_Data:_
=== Section Start ===

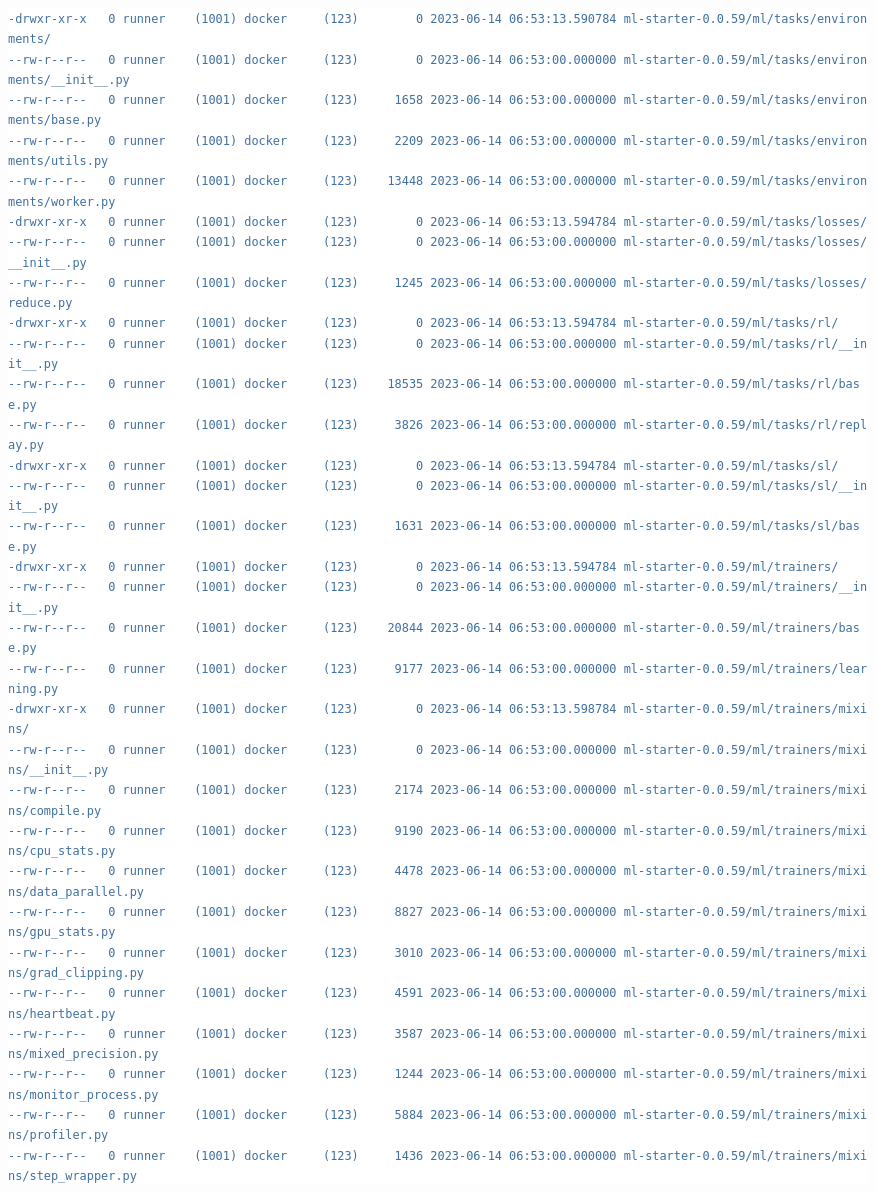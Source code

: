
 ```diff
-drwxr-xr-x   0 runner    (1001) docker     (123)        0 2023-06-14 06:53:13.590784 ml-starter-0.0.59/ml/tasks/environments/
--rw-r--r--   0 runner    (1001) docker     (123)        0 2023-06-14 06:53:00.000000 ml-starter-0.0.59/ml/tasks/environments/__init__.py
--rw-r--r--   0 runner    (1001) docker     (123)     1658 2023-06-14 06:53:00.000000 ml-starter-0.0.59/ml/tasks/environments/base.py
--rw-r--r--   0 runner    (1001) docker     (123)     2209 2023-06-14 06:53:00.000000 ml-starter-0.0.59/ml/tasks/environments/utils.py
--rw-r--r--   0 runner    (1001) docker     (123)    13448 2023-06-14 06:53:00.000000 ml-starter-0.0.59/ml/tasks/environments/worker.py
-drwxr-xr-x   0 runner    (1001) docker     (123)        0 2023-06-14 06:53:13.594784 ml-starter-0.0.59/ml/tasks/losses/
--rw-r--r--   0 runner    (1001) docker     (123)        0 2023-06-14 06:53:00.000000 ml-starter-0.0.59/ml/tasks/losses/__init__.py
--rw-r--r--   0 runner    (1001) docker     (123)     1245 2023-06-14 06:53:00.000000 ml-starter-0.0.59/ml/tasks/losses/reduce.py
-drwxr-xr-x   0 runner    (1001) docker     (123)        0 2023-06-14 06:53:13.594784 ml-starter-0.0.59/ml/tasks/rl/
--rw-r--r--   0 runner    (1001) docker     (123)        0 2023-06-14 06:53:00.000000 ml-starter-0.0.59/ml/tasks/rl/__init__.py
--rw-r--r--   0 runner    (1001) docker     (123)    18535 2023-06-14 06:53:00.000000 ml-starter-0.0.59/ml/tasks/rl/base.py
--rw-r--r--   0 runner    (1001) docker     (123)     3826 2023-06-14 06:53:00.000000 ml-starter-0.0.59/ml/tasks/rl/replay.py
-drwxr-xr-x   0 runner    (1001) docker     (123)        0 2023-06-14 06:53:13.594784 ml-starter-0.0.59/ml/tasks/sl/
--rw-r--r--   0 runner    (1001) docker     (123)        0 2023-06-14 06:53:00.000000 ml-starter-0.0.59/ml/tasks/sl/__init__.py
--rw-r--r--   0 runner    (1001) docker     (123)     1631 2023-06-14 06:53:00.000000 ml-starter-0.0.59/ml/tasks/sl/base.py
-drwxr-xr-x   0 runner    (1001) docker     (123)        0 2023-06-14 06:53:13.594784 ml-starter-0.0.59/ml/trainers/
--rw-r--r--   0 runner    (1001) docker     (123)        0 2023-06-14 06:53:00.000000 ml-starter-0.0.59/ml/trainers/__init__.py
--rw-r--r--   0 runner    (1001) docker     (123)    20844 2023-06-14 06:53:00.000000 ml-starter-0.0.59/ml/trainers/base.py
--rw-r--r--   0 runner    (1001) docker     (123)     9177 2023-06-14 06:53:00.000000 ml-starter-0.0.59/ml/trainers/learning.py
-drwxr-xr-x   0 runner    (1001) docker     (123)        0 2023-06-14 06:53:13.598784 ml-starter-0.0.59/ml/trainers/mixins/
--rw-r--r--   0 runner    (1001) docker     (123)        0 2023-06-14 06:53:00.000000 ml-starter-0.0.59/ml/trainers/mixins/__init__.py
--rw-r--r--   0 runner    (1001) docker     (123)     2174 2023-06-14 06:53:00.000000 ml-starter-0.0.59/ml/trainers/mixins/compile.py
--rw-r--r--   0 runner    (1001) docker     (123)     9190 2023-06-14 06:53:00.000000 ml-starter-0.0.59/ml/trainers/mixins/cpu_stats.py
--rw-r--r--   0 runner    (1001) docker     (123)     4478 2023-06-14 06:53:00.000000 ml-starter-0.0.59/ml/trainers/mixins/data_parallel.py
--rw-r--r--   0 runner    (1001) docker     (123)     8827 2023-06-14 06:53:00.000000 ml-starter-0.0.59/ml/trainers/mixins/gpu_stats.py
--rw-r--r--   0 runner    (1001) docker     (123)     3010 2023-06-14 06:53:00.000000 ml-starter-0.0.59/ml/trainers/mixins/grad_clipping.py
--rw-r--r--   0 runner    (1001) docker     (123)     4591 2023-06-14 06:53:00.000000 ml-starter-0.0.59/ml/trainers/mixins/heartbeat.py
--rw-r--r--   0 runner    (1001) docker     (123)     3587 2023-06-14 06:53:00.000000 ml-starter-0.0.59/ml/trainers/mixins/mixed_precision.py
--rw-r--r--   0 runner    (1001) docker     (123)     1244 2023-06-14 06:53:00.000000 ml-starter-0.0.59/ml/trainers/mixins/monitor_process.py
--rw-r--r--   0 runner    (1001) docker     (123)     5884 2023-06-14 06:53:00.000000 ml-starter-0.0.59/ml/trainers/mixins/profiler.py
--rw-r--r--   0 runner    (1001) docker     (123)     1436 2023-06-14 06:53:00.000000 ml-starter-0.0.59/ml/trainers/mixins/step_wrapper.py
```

=== Section End ===
=== Section Start ===

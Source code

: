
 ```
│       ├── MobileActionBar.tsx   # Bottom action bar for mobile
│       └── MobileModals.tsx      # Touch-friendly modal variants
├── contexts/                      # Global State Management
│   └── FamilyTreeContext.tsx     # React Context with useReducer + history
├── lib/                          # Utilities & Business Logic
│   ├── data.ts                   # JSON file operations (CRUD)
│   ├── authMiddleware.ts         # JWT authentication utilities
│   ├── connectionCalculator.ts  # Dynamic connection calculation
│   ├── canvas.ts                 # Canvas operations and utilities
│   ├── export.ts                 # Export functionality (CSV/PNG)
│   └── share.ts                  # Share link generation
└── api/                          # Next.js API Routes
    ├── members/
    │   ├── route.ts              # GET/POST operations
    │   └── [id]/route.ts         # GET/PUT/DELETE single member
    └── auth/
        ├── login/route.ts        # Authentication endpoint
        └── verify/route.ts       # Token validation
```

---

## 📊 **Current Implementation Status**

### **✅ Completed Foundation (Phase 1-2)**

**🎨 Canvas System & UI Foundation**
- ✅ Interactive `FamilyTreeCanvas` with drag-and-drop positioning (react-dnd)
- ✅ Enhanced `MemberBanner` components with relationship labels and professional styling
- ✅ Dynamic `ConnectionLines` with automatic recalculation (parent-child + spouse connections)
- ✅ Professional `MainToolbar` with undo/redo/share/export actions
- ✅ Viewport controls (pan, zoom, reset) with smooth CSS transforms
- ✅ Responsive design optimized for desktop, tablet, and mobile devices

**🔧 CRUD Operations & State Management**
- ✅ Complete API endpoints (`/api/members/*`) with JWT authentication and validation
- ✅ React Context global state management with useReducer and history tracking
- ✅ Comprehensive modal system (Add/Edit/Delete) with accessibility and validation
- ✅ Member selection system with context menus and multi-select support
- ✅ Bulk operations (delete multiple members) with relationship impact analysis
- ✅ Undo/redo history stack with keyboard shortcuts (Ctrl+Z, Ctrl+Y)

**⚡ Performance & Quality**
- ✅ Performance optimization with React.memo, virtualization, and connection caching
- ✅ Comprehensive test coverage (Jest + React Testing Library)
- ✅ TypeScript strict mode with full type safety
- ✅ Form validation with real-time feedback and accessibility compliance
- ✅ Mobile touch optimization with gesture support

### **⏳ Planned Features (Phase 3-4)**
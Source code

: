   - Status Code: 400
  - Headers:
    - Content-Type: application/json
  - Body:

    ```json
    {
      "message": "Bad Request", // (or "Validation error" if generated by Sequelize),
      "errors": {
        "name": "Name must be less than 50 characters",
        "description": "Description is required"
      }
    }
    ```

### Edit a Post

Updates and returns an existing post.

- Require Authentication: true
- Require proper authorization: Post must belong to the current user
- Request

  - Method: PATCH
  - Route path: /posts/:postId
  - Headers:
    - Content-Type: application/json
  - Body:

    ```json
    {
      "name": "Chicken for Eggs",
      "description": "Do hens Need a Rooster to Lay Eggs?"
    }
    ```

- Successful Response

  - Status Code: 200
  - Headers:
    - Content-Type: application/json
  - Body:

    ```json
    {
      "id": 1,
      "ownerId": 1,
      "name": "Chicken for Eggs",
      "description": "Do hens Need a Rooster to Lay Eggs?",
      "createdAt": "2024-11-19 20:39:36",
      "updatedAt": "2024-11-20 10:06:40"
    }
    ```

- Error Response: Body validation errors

=== Section End ===

_Task instructions:_ In the listing above, find every line with the word "must" and copy it out.

_Exercise response:_
        "name": "Name must be less than 50 characters",
- Require proper authorization: Post must belong to the current user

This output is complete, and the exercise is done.